You have to do it wisely. Spend time understanding local paths. Spend visible time with that. This will show you what your creation at the end of the day will represent. If you’re doing it well, if you are open to understanding, it might result in a new district as well, yes.
Can it be a better way instead of a city-in-the-city concept?
Difficult question. You see, such several users (office workers, inhabitants, tourists, people looking to find shopping opportunities, etc.) put a significant load on the infrastructure. If basic services cannot be arranged locally that will extend this burden to the closer/wider surrounding which usually is already overloaded. All needed infrastructural developments cannot be let out of a similar endeavour, you have to think the „whole line” through, and, in advance as well. A single kindergarten for 25 kids won’t do the job.
Schools, medical infrastructure, public administration utilities, even the placement of retail opportunities, etc. The list is long. We’ve seen good examples as well as weaker ones as well – just like when talking about the financing of such a project: time will tell you to understand time in advance.
If realised, what are the major impacts of these concepts on the local real estate market?
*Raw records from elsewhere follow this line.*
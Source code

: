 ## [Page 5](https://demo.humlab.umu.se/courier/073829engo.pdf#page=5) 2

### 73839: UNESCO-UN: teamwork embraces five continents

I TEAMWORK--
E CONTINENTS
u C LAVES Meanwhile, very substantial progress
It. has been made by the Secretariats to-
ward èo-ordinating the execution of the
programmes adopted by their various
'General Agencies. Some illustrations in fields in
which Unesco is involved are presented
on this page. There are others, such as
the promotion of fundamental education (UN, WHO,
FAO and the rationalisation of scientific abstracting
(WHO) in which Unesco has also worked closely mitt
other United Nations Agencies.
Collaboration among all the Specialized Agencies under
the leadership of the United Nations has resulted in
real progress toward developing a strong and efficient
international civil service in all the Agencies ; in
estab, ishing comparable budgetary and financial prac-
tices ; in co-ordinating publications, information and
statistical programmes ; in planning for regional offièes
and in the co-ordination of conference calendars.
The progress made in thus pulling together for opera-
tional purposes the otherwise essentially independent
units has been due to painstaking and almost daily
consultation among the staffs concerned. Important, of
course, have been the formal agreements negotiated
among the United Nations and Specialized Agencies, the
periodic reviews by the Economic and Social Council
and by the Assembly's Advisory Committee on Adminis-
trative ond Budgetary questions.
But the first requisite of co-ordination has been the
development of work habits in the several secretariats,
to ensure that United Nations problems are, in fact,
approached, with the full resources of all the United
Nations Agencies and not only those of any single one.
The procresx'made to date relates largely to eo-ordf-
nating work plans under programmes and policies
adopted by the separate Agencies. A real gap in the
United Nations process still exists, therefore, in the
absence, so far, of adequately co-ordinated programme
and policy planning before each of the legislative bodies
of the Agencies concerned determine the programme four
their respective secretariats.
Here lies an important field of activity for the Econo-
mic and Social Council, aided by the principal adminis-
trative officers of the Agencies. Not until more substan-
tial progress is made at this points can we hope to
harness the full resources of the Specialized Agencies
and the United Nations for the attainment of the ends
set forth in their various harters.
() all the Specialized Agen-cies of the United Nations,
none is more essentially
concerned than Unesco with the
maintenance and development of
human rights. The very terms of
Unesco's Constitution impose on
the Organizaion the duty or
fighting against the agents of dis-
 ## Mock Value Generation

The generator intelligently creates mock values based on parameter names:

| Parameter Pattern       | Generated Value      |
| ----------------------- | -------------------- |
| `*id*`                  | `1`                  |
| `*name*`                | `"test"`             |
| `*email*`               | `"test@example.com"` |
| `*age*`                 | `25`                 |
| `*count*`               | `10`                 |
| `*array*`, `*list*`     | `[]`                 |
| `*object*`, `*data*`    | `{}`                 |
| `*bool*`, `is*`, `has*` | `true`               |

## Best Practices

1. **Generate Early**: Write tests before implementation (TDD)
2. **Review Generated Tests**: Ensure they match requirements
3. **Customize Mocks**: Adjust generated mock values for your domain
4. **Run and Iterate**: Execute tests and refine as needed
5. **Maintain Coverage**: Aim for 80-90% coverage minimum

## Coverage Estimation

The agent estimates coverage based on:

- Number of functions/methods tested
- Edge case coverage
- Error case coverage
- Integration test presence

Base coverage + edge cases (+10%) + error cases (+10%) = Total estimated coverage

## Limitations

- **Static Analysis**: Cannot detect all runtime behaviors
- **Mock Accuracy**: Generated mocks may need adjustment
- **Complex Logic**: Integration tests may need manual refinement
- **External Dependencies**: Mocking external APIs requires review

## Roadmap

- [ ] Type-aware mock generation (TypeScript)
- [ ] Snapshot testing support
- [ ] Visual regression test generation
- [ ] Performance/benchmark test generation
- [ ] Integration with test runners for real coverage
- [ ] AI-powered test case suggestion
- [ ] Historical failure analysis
If properly realised, the impacts are wide and long-lasting. Are they changing the face of the welcoming city? Yes. Being an „add-on factor” for it? Hopefully! The office market will change, and the division of what is CBD and what is not might also be re-structured. The residential market will have an additional position in the search engines of the different agencies. Real estate funds will knock on your door? Yes.
The list is long. …and we didn’t even touch issues like the creation of new places, and, sometimes, cultural impacts are also mentioned. This is not a simple real estate operation. This is creation.